The lens on my camera is a nicely ground and mounted, single-element menisicus which is located behind the shutter and aperture. The shutter, with options for "T,B and I", was probably manufactured by Wollensak. The aperture offers Universal System choices of "8,16,32 and 64", which correspond to the f-stops, f11, f16, f22 and f32.

The release for the latch that permits opening the back is on the inside-front of the camera, just above the back of the bellows. Pressing the release allows the back to detach completely. Two long, polished leaf springs provide adequately for film flatness and tension. The wooden film spool is for 120-format film, still available today.

My camera came to me in pretty good shape considering its age. I glued down a few loose edges of the black exterior covering, and I soaked the shutter overnight in lighter fluid to get it operating properly. The "Instant" setting appears to be about 1/25th of a second.

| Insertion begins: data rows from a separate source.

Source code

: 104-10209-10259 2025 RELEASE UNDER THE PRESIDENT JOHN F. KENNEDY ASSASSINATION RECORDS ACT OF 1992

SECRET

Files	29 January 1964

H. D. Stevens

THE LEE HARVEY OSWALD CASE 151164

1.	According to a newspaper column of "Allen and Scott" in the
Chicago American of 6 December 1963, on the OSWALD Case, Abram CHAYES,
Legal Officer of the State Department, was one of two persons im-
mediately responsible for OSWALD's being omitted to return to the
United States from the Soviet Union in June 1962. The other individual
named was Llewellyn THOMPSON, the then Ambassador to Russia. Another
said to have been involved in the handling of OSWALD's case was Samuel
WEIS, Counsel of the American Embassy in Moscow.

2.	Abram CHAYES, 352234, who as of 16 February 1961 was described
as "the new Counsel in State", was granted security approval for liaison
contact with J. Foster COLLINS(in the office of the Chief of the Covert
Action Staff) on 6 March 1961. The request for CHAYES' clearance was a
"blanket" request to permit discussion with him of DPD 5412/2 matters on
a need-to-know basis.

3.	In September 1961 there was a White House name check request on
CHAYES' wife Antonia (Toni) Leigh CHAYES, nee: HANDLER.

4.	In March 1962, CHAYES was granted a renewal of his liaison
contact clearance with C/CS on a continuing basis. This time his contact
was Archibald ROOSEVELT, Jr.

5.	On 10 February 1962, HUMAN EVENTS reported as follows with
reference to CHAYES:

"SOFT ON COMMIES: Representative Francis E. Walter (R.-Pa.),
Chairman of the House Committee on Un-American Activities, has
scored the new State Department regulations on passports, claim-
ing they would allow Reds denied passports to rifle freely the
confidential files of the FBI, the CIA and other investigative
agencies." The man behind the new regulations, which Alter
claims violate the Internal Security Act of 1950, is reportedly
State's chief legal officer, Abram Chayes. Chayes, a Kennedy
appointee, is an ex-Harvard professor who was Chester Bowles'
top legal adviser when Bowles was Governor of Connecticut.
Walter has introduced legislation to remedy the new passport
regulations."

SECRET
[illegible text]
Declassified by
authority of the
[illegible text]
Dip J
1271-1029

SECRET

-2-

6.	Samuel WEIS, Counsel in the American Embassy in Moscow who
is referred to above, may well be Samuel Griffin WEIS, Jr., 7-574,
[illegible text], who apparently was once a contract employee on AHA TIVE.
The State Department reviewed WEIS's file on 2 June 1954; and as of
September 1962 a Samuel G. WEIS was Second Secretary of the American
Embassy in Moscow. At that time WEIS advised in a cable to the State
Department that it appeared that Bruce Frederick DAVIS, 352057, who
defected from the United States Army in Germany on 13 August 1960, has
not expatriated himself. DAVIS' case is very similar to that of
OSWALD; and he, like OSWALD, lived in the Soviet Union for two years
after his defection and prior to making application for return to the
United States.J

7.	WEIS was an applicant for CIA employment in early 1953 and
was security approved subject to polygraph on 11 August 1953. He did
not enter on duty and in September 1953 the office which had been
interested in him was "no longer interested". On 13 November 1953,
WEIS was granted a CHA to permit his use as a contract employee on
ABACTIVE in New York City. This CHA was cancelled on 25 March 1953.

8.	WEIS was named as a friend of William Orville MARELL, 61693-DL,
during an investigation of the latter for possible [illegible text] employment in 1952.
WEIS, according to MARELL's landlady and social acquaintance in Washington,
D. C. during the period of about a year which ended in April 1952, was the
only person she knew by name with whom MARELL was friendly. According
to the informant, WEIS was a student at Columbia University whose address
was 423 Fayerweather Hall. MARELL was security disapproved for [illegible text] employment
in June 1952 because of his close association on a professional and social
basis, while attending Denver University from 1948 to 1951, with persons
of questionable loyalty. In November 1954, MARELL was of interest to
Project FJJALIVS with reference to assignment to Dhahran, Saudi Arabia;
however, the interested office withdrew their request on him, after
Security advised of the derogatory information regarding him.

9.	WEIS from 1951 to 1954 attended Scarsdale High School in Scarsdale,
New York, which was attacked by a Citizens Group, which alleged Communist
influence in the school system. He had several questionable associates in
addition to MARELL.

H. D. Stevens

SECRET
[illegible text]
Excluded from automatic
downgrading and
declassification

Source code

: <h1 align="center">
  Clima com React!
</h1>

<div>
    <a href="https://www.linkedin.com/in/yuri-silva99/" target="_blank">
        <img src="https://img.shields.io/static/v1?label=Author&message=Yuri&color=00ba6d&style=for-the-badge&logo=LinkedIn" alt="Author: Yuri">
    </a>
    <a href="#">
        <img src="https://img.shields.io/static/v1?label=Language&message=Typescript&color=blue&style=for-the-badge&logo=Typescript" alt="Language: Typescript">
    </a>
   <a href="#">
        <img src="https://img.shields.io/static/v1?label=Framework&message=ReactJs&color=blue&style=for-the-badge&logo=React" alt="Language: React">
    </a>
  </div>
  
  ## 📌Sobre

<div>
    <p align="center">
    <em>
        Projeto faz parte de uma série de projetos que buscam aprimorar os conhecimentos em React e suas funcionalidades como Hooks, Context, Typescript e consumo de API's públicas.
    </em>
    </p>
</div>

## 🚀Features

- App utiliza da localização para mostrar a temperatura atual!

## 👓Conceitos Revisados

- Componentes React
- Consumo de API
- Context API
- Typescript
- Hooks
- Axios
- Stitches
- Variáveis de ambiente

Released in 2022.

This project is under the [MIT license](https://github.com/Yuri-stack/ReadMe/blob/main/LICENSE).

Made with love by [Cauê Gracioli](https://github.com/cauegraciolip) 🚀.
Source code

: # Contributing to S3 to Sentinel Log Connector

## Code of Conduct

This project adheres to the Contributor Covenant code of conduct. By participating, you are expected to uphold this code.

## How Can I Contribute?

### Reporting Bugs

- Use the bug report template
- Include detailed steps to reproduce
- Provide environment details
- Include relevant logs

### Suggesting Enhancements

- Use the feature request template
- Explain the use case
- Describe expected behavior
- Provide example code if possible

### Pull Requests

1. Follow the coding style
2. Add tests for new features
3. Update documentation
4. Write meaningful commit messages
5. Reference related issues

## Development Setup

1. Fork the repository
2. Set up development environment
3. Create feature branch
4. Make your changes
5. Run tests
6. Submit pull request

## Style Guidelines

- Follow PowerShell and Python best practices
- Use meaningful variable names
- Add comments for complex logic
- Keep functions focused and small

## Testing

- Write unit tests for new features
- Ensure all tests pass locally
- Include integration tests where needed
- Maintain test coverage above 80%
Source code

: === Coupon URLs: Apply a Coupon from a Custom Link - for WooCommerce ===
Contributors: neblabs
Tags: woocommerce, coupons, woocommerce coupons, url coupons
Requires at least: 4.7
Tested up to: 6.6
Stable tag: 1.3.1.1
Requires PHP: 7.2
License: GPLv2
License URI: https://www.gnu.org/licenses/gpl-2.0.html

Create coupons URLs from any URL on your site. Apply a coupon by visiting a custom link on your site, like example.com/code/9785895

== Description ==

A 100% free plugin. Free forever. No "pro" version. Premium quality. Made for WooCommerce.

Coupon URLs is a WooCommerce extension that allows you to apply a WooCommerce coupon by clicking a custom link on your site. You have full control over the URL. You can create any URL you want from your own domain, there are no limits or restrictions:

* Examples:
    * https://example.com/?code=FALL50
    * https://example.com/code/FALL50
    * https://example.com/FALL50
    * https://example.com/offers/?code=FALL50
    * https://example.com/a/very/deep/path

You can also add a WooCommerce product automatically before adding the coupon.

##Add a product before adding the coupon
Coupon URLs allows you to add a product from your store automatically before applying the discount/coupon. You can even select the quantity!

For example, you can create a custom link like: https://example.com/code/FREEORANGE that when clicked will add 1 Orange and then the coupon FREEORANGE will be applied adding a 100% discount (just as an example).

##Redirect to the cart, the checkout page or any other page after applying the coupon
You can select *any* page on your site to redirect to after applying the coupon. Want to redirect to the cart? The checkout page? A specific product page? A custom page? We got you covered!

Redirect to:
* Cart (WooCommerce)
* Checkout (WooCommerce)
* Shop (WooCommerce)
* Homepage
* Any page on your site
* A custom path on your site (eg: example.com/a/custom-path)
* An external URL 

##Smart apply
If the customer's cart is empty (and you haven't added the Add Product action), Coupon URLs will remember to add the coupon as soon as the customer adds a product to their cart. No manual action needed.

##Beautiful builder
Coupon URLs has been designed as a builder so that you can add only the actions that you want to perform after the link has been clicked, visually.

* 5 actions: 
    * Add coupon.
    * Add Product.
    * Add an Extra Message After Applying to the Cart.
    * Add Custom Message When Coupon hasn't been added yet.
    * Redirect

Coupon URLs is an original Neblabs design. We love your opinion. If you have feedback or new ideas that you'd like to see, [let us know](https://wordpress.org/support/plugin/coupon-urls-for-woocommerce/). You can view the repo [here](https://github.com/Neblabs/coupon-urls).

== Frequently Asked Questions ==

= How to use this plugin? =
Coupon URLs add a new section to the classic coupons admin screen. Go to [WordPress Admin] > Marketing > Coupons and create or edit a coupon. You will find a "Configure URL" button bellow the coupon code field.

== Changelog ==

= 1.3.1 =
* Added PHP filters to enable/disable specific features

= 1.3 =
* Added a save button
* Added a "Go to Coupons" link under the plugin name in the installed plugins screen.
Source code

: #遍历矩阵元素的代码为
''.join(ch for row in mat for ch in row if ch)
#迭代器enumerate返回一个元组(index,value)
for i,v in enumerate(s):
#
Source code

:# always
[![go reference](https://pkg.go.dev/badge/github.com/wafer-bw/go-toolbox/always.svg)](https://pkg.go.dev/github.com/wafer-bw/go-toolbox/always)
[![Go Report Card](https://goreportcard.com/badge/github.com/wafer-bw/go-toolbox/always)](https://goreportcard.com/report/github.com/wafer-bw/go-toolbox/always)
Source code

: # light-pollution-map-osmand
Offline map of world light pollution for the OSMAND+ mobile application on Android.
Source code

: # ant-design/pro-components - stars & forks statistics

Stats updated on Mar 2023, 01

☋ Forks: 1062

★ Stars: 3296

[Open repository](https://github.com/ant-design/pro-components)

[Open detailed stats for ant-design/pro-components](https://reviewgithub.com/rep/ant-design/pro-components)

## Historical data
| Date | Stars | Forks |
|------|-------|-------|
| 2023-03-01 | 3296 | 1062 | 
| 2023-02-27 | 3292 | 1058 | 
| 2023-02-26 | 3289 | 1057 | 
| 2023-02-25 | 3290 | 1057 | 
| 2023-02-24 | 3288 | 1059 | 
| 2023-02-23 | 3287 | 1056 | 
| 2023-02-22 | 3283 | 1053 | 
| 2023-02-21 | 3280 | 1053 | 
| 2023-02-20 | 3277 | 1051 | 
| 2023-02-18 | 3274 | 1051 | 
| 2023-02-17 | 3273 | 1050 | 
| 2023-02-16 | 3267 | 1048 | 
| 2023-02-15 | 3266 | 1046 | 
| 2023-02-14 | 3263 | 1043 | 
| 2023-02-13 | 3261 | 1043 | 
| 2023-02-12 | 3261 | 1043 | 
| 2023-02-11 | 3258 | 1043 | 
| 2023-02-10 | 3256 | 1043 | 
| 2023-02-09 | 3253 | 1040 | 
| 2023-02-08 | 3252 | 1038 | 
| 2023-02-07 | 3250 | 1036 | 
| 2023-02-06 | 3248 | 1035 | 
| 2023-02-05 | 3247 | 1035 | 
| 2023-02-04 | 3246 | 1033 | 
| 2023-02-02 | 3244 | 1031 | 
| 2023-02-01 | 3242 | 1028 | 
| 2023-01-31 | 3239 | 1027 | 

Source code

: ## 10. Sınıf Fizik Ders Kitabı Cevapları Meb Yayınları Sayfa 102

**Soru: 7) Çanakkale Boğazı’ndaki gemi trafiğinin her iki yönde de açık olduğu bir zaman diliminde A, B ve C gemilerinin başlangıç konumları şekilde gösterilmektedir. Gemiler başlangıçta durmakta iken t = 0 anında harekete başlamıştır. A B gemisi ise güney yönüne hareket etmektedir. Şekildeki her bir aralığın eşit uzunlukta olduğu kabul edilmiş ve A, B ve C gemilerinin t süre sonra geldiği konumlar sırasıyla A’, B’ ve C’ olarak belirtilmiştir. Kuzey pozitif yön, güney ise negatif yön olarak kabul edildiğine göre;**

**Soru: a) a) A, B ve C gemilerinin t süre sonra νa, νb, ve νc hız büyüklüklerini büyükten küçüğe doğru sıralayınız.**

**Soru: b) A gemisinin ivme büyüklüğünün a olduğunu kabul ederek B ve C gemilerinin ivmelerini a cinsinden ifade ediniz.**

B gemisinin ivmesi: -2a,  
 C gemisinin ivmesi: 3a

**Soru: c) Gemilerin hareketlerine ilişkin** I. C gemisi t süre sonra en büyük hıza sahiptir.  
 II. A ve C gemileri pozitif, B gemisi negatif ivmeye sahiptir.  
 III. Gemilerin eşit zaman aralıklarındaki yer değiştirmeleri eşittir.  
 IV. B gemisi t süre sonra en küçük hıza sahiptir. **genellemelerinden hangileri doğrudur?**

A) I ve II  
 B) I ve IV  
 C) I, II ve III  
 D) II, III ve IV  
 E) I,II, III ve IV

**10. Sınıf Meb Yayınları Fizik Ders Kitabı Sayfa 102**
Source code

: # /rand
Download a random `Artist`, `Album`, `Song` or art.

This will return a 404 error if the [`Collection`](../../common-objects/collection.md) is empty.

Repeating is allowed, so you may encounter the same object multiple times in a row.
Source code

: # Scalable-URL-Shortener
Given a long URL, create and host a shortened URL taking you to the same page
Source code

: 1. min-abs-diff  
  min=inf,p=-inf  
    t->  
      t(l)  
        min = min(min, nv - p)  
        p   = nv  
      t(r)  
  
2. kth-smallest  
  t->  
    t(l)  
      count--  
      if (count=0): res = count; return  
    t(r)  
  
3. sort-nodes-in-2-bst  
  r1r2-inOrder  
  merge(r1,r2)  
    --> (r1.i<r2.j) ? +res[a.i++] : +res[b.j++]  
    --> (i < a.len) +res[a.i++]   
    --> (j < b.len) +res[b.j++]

Since the lens is fixed-focus, I shot my first test roll with the camera at the smallest available aperture (f/32). Surprisingly, most everthing seemed very softly focused. I examined the image using a ground glass at the focal plane, and found that the focal length of the lens actually required moving the lens-mount forward about one-eighth of an inch beyond its normal locking point for proper image focus at infinity. For close-ups, another eighth inch also produced good results.